▸ Data provided
[Start of Attachment]

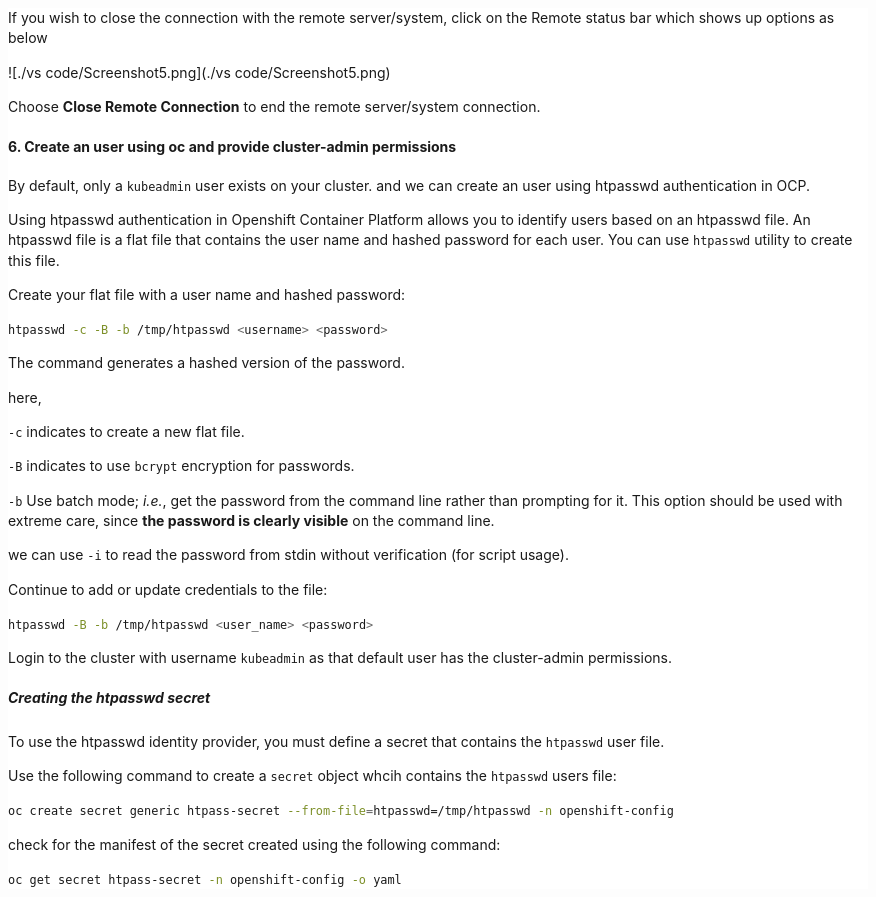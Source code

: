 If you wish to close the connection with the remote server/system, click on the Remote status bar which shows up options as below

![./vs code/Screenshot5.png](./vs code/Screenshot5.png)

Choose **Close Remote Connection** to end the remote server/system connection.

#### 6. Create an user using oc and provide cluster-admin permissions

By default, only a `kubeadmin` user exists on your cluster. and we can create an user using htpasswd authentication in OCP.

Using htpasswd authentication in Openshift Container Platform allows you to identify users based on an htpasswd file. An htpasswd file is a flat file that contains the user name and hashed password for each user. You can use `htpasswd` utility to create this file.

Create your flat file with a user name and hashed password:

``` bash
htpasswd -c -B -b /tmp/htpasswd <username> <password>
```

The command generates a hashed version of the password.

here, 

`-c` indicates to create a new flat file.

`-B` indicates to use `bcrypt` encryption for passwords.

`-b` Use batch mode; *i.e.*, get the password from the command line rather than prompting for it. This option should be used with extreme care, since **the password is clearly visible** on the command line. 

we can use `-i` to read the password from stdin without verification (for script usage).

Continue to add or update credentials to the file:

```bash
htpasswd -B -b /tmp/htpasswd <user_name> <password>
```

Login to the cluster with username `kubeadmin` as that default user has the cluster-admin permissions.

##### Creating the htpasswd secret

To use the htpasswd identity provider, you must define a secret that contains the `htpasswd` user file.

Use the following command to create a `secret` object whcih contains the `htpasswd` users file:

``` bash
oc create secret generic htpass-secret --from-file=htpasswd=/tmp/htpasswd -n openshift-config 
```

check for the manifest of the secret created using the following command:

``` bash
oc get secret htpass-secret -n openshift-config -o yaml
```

[End of Attachment]

▸ How to complete this task
Leaving every picture out, repeat each line of the material exactly.

▸ Written solution
Source code

: If you wish to close the connection with the remote server/system, click on the Remote status bar which shows up options as below

![./vs code/Screenshot5.png](./vs code/Screenshot5.png)

Choose **Close Remote Connection** to end the remote server/system connection.

#### 6. Create an user using oc and provide cluster-admin permissions

By default, only a `kubeadmin` user exists on your cluster. and we can create an user using htpasswd authentication in OCP.

Using htpasswd authentication in Openshift Container Platform allows you to identify users based on an htpasswd file. An htpasswd file is a flat file that contains the user name and hashed password for each user. You can use `htpasswd` utility to create this file.

Create your flat file with a user name and hashed password:

``` bash
htpasswd -c -B -b /tmp/htpasswd <username> <password>
```

The command generates a hashed version of the password.

here, 

`-c` indicates to create a new flat file.

`-B` indicates to use `bcrypt` encryption for passwords.

`-b` Use batch mode; *i.e.*, get the password from the command line rather than prompting for it. This option should be used with extreme care, since **the password is clearly visible** on the command line. 

we can use `-i` to read the password from stdin without verification (for script usage).

Continue to add or update credentials to the file:

```bash
htpasswd -B -b /tmp/htpasswd <user_name> <password>
```

Login to the cluster with username `kubeadmin` as that default user has the cluster-admin permissions.

##### Creating the htpasswd secret

To use the htpasswd identity provider, you must define a secret that contains the `htpasswd` user file.

Use the following command to create a `secret` object whcih contains the `htpasswd` users file:

``` bash
oc create secret generic htpass-secret --from-file=htpasswd=/tmp/htpasswd -n openshift-config 
```

check for the manifest of the secret created using the following command:

``` bash
oc get secret htpass-secret -n openshift-config -o yaml
```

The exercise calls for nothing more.